A metagraph feature file contains metagraph-based feature vectors for nodes and node pairs on a heterogeneous graph. The feature file is part of the input to the semantic proximity search program, which uses metagraph-based features to train a learning-to-rank model for proximity search. In particular, we use anchored metagraphs as features, first proposed in our TKDD19 paper. The anchored metagraph concept is an extension of metagraph in our ICDE16 paper.

The file is a tab delimited text file, as illustrated in the sample below.

5
0 162 0 0
1 140 3 4
2 3 4
3 152 3 4
4 126 2 2
5 251 2 4
10 -1 1:24.0 2:1.0 4:9.0
52 115 0:47.0 1:3.0 3:2.0 4:11.0
-1 92 2:39.0 4:12.0
...

First line is a single integer n representing the number of dimensions of the feature vectors, i.e., the number of anchored metagraphs.
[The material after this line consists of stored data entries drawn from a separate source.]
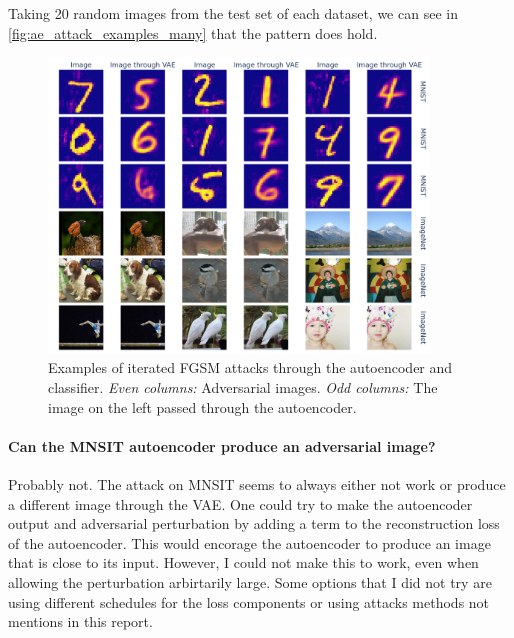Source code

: \documentclass[]{scrarticle}
\renewcommand{\todo}[1]{}
\begin{document}
Taking 20 random images from the test set of each dataset,
we can see in \autoref{fig:ae_attack_examples_many} that the pattern
does hold.

\begin{figure}[h]
  \centering
  \includegraphics[width=0.9\textwidth]{images/ae_many_attack_examples.png}
  \caption{
    Examples of iterated FGSM attacks through the autoencoder and classifier.
    \emph{Even columns:} Adversarial images.
    \emph{Odd columns:} The image on the left passed through the autoencoder.
  }
  \label{fig:ae_attack_examples_many}
\end{figure}

\paragraph{Can the MNSIT autoencoder produce an adversarial image?}
Probably not.
The attack on MNSIT seems to always either not work or produce
a different image through the VAE. One could try to make the autoencoder
output and adversarial perturbation by adding a term to the reconstruction
loss of the autoencoder. This would encorage the autoencoder to produce
an image that is close to its input.
However, I could not make this to work, even when allowing the perturbation
arbirtarily large. Some options that I did not try are using different schedules for
the loss components or using attacks methods not mentions in this report.
\end{document}
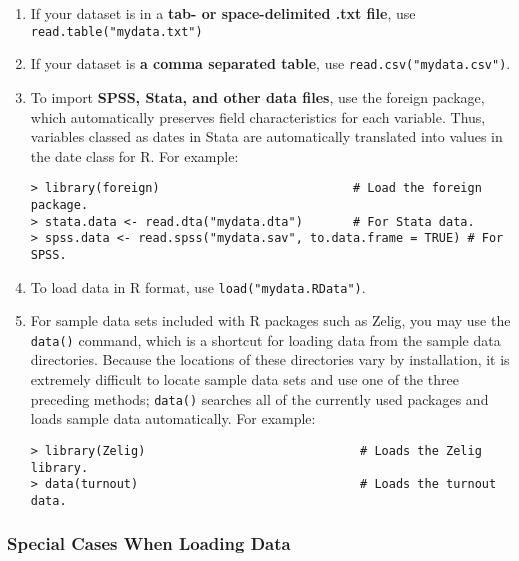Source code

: \begin{enumerate}
\item If your dataset is in a \textbf{tab- or space-delimited .txt
    file}, use \texttt{read.table("mydata.txt")}
\item If your dataset is \textbf{a comma separated table}, use
  \texttt{read.csv("mydata.csv")}.
\item To import {\bf SPSS, Stata, and other data files}, use the
  foreign package, which automatically preserves field characteristics
  for each variable.  Thus, variables classed as dates in Stata are
  automatically translated into values in the date class for R.  For
  example:
\begin{verbatim}
> library(foreign)                           # Load the foreign package.  
> stata.data <- read.dta("mydata.dta")       # For Stata data.
> spss.data <- read.spss("mydata.sav", to.data.frame = TRUE) # For SPSS.
\end{verbatim}
\item To load data in R format, use {\tt load("mydata.RData")}.  
\item For sample data sets included with R packages such as Zelig, you
  may use the {\tt data()} command, which is a shortcut for loading
  data from the sample data directories.  Because the locations of
  these directories vary by installation, it is extremely difficult to
  locate sample data sets and use one of the three preceding methods;
  {\tt data()} searches all of the currently used packages and loads
  sample data automatically.  For example:
\begin{verbatim}
> library(Zelig)                              # Loads the Zelig library. 
> data(turnout)                               # Loads the turnout data.
\end{verbatim}
\end{enumerate}

\subsubsection*{Special Cases When Loading Data}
The next n lines describe the anchored metagraphs, each line for one anchored metagraph. Each anchored metagraph is a feature, summarized by four integers separated by tab characters in the following form:

[FeatureID]<tab>[MetagraphID]<tab>[HeadColor]<tab>[TailColor],

where

  • [FeatureID] is the ID of a feature, i.e., an anchored metagraph. Note that an anchored metagraph is defined by the triple (metagraph, head, node), as described by the next three integers;

  • [MetagraphID] is the ID of the corresponding metagraph in the anchored metagraph;

  • [HeadColor] is the color of the head anchor in the metagraph;

  • [TailColor] is the color of the tail anchor in the metagraph.

The remaining lines contain the feature vectors. Each line represents a feature vector of one node or node pair in the following form:

[HeadID]<tab>[TailID]<tab>[FeatureID]:[FeatureValue]<tab>[FeatureID]:[FeatureValue]...,

where

  • the first two fields [HeadID] / [TailID] is the ID of the head / tail node in a heterogeneous graph, i.e., this line is a feature vector for the node pair with head / tail roles in each metagraph. Either [HeadID] or [TaiIID] can be -1, in which case this is the feature vector of a single node with a head or tail role;

  • subsequent fields contain the sparse representation of a feature vector in the form of one or more [FeatureID]:[FeatureValue] entries. In particular, [FeatureID] is the ID of a feature (i.e., an anchored metagraph), and [FeatureValue] is a float type indicating the value of the feature (e.g., number of instances of the anchored metagraph containing this node pair with matching roles).